EOG’s adjusted income for the same period was $318 million, or $0.55 per share, compared with $689 million and $1.19 per share a year earlier. EOG has been focused on improving its cost structure, focusing on disciplined and higher-return investments and targeting free cash flows, all while looking to strengthen its own balance sheet. EOG’s rating at Moody’s at the end of 2019 was A3. At $52.75 a share, it has a market cap just above $30 billion, and its 52-week trading range is $27.00 to $95.29.
Exxon Mobil Corp. (NYSE: XOM) still has problems and is still trying to right-size (or right-position) its portfolio of large oil. The biggest bet is Guyana at this time, and that oil will be cheap to produce (estimated well under $40 per barrel) and it will continue in the Permian while it sells other assets. Exxon probably needs to have a reality check about the pressure of maintaining its high dividend (over 7% yield now), as so many companies have cut dividends or scrapped them, and it is still selling some assets.

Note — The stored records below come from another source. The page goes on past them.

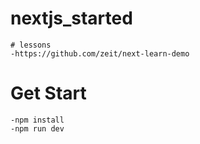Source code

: # nextjs_started
    # lessons
    -https://github.com/zeit/next-learn-demo
# Get Start
    -npm install
    -npm run dev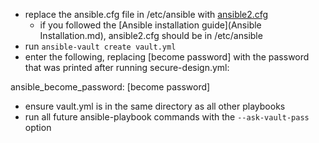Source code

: - replace the ansible.cfg file in /etc/ansible with [ansible2.cfg](../Ansible/config/ansible2.cfg)
  - if you followed the [Ansible installation guide](Ansible Installation.md), ansible2.cfg should be in /etc/ansible
- run `ansible-vault create vault.yml`
- enter the following, replacing [become password] with the password that was printed after running secure-design.yml:

ansible_become_password: [become password]
- ensure vault.yml is in the same directory as all other playbooks
- run all future ansible-playbook commands with the `--ask-vault-pass` option
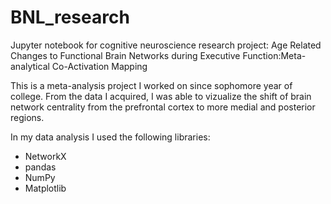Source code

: # BNL_research
Jupyter notebook for cognitive neuroscience research project: Age Related Changes to Functional Brain Networks during Executive Function: ​Meta-analytical Co-Activation Mapping

This is a meta-analysis project I worked on since sophomore year of college. From the data I acquired, I was able to vizualize the shift of brain network centrality from the prefrontal cortex to more medial and posterior regions. 

In my data analysis I used the following libraries:
- NetworkX
- pandas
- NumPy
- Matplotlib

The company may never be what it was in the last decade, even after a record $41 billion natural gas acquisition of XTO Energy, but the company has the means to survive if it operates prudently and keeps looking for cost cuts and using new technologies, and if it keeps a tight grip on its treasury assets. S&P changed its rating to AA from AA+ in March of 2020, followed by a Moody’s downgrade in April of 2020 to Aa1 from Aaa. At $46.25 a share, Exxon has a $196 billion market cap, and shares have traded in a $30.11 to $77.93 range over the past 52 weeks.
Pioneer Natural Resources Co. (NYSE: PXD) recently launched a $1.15 billion convertible senior note offering with an implied strike price of $109.77 per common share, and it came with a mere 0.25% coupon and a 30% price premium at that time. Pioneer now has slashed its 2020 capital budget by a total of 55% from its original 2020 budget expectations, along with corporate cost cuts, lower production costs and salary reductions. It remains to be seen whether Pioneer’s $100 million in cash flow from the first quarter of 2020 can remain at these lower prices.

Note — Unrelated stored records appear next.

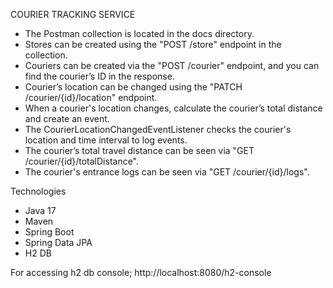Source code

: 
COURIER TRACKING SERVICE

- The Postman collection is located in the docs directory.
- Stores can be created using the "POST /store" endpoint in the collection.
- Couriers can be created via the "POST /courier" endpoint, and you can find the courier’s ID in the response.
- Courier’s location can be changed using the "PATCH /courier/{id}/location" endpoint.
- When a courier's location changes, calculate the courier’s total distance and create an event.
- The CourierLocationChangedEventListener checks the courier's location and time interval to log events.
- The courier’s total travel distance can be seen via "GET /courier/{id}/totalDistance".
- The courier's entrance logs can be seen via "GET /courier/{id}/logs".

Technologies 

- Java 17
- Maven
- Spring Boot
- Spring Data JPA
- H2 DB

For accessing h2 db console; http://localhost:8080/h2-console
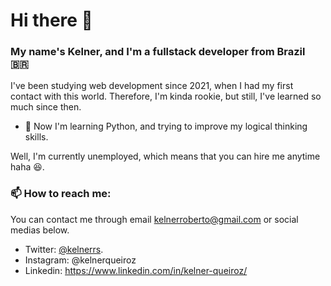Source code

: # Hi there 👋

### My name's Kelner, and I'm a fullstack developer from Brazil :brazil:

I've been studying web development since 2021, when I had my first contact with this world. Therefore, I'm kinda rookie, but still, I've learned so much since then.

- 🌱 Now I'm learning Python, and trying to improve my logical thinking skills.

Well, I'm currently unemployed, which means that you can hire me anytime haha :satisfied:.

### 📫 How to reach me: 

You can contact me through email kelnerroberto@gmail.com or social medias below.

- Twitter: [@kelnerrs](https://twitter.com/kelnerrs).
- Instagram: @kelnerqueiroz
- Linkedin: https://www.linkedin.com/in/kelner-queiroz/

<!--
**kelnerroberto/kelnerroberto** is a ✨ _special_ ✨ repository because its `README.md` (this file) appears on your GitHub profile.

Here are some ideas to get you started:

- 🔭 I’m currently working on ...
- 👯 I’m looking to collaborate on ...
- 🤔 I’m looking for help with ...
- 💬 Ask me about ...
- 😄 Pronouns: ...
- ⚡ Fun fact: ...
-->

Pioneer has a Baa2 senior unsecured rating at Moody’s that is based on its large acreage and reserve base in the Permian Basin and with a low-cost and oil-focused production. The company’s solid cash margins and efficient capital investment underpin competitive capital returns. Pioneer’s growth spending has moderated as the company has increased its emphasis on returning capital to shareholders. Fitch Ratings issued a BBB unsecured rating on Pioneer in May, and late in 2019, Moody’s had a Baa2 unsecured rating.
At $94.25 per share, it has a $15.5 billion market cap, and its 52-week trading range is $48.62 to $159.01. Pioneer’s dividend yield of 2.3% also has not raised red flags, even if that payout had been raised recently.

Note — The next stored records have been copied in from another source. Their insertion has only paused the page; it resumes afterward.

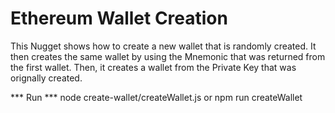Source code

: # Ethereum Wallet Creation

This Nugget shows how to create a new wallet that is randomly created. It then creates the same wallet by using the Mnemonic that was returned from the first wallet. Then, it creates a wallet from the Private Key that was orignally created.

*** Run ***
node create-wallet/createWallet.js
or
npm run createWallet

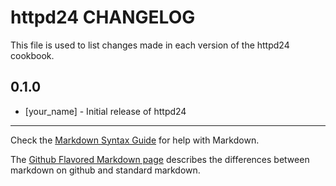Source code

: # httpd24 CHANGELOG

This file is used to list changes made in each version of the httpd24 cookbook.

## 0.1.0
- [your_name] - Initial release of httpd24

- - -
Check the [Markdown Syntax Guide](http://daringfireball.net/projects/markdown/syntax) for help with Markdown.

The [Github Flavored Markdown page](http://github.github.com/github-flavored-markdown/) describes the differences between markdown on github and standard markdown.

Valero Energy Corp. (NYSE: VLO) has nearly doubled from its dog days in March, but its stock is still down handily from its highs. There are times when low energy prices are good for refiners, but after earning $5.00 per share in 2019, the refining player is expected to lose over $1.00 per share in 2020. The analyst community sees earnings returning to $4.00 per share in 2021, but that assumes less wild swings. Valero’s dividend is $3.92 per share on an annualized basis, and there may be a debate about what a normalized dividend would be.
With a $28 billion market cap, it had revenues over $100 billion in 2019 and 2018, and the majority of its assets are in its refineries and physical infrastructure locations. As of the end of 2019, Valero’s 15 petroleum refineries had a combined capacity of about 3.15 million barrels per day, without tallying up ethanol facilities, and it sells gasoline and products into 7,000 outlets under multiple names. The reality is that the electrification of cars comes with a risk, but Valero deals internationally and it has many assets that can be used to provide a buffer that protects its viability in challenging outlook.